* _Exercise aim_:
Reproduce the material that follows, keeping every line exactly as it is.

↓↓↓

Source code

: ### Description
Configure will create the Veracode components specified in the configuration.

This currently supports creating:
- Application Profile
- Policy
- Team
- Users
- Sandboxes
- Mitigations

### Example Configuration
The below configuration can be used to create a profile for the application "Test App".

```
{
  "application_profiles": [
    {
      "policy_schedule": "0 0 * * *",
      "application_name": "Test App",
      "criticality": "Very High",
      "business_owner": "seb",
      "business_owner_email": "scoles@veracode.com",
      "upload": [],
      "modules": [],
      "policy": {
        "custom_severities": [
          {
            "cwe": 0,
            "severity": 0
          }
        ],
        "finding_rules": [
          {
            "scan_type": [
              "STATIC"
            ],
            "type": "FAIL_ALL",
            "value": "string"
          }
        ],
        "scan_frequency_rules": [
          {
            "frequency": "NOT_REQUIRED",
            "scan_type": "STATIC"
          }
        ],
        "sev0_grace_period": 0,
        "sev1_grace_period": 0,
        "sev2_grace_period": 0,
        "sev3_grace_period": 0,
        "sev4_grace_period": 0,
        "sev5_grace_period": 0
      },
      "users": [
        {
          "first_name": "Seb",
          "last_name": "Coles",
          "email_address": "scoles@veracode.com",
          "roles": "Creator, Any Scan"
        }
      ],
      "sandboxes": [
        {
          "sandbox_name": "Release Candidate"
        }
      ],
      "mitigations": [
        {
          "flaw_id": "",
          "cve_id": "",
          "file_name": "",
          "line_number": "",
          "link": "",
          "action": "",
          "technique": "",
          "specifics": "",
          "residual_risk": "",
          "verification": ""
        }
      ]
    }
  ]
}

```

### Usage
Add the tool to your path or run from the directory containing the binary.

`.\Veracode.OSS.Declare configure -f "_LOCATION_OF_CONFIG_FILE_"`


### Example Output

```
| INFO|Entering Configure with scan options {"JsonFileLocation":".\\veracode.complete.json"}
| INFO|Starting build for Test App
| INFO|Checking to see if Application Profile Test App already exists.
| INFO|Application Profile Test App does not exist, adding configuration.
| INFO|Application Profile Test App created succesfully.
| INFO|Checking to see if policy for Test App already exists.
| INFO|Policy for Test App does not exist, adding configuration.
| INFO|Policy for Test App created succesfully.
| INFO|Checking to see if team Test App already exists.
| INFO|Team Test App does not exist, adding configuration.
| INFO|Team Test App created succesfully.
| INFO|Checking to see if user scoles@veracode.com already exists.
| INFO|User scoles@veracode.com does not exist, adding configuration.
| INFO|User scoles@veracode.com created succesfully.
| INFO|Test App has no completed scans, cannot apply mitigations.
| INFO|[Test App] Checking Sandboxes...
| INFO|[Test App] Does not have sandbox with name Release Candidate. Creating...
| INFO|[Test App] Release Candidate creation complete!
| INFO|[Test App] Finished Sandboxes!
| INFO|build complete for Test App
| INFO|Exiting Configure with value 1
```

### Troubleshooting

↑↑↑

* _Your solution_:
Source code

: ### Description
Configure will create the Veracode components specified in the configuration.

This currently supports creating:
- Application Profile
- Policy
- Team
- Users
- Sandboxes
- Mitigations

### Example Configuration
The below configuration can be used to create a profile for the application "Test App".

```
{
  "application_profiles": [
    {
      "policy_schedule": "0 0 * * *",
      "application_name": "Test App",
      "criticality": "Very High",
      "business_owner": "seb",
      "business_owner_email": "scoles@veracode.com",
      "upload": [],
      "modules": [],
      "policy": {
        "custom_severities": [
          {
            "cwe": 0,
            "severity": 0
          }
        ],
        "finding_rules": [
          {
            "scan_type": [
              "STATIC"
            ],
            "type": "FAIL_ALL",
            "value": "string"
          }
        ],
        "scan_frequency_rules": [
          {
            "frequency": "NOT_REQUIRED",
            "scan_type": "STATIC"
          }
        ],
        "sev0_grace_period": 0,
        "sev1_grace_period": 0,
        "sev2_grace_period": 0,
        "sev3_grace_period": 0,
        "sev4_grace_period": 0,
        "sev5_grace_period": 0
      },
      "users": [
        {
          "first_name": "Seb",
          "last_name": "Coles",
          "email_address": "scoles@veracode.com",
          "roles": "Creator, Any Scan"
        }
      ],
      "sandboxes": [
        {
          "sandbox_name": "Release Candidate"
        }
      ],
      "mitigations": [
        {
          "flaw_id": "",
          "cve_id": "",
          "file_name": "",
          "line_number": "",
          "link": "",
          "action": "",
          "technique": "",
          "specifics": "",
          "residual_risk": "",
          "verification": ""
        }
      ]
    }
  ]
}

```

### Usage
Add the tool to your path or run from the directory containing the binary.

`.\Veracode.OSS.Declare configure -f "_LOCATION_OF_CONFIG_FILE_"`


### Example Output

```
| INFO|Entering Configure with scan options {"JsonFileLocation":".\\veracode.complete.json"}
| INFO|Starting build for Test App
| INFO|Checking to see if Application Profile Test App already exists.
| INFO|Application Profile Test App does not exist, adding configuration.
| INFO|Application Profile Test App created succesfully.
| INFO|Checking to see if policy for Test App already exists.
| INFO|Policy for Test App does not exist, adding configuration.
| INFO|Policy for Test App created succesfully.
| INFO|Checking to see if team Test App already exists.
| INFO|Team Test App does not exist, adding configuration.
| INFO|Team Test App created succesfully.
| INFO|Checking to see if user scoles@veracode.com already exists.
| INFO|User scoles@veracode.com does not exist, adding configuration.
| INFO|User scoles@veracode.com created succesfully.
| INFO|Test App has no completed scans, cannot apply mitigations.
| INFO|[Test App] Checking Sandboxes...
| INFO|[Test App] Does not have sandbox with name Release Candidate. Creating...
| INFO|[Test App] Release Candidate creation complete!
| INFO|[Test App] Finished Sandboxes!
| INFO|build complete for Test App
| INFO|Exiting Configure with value 1
```

### Troubleshooting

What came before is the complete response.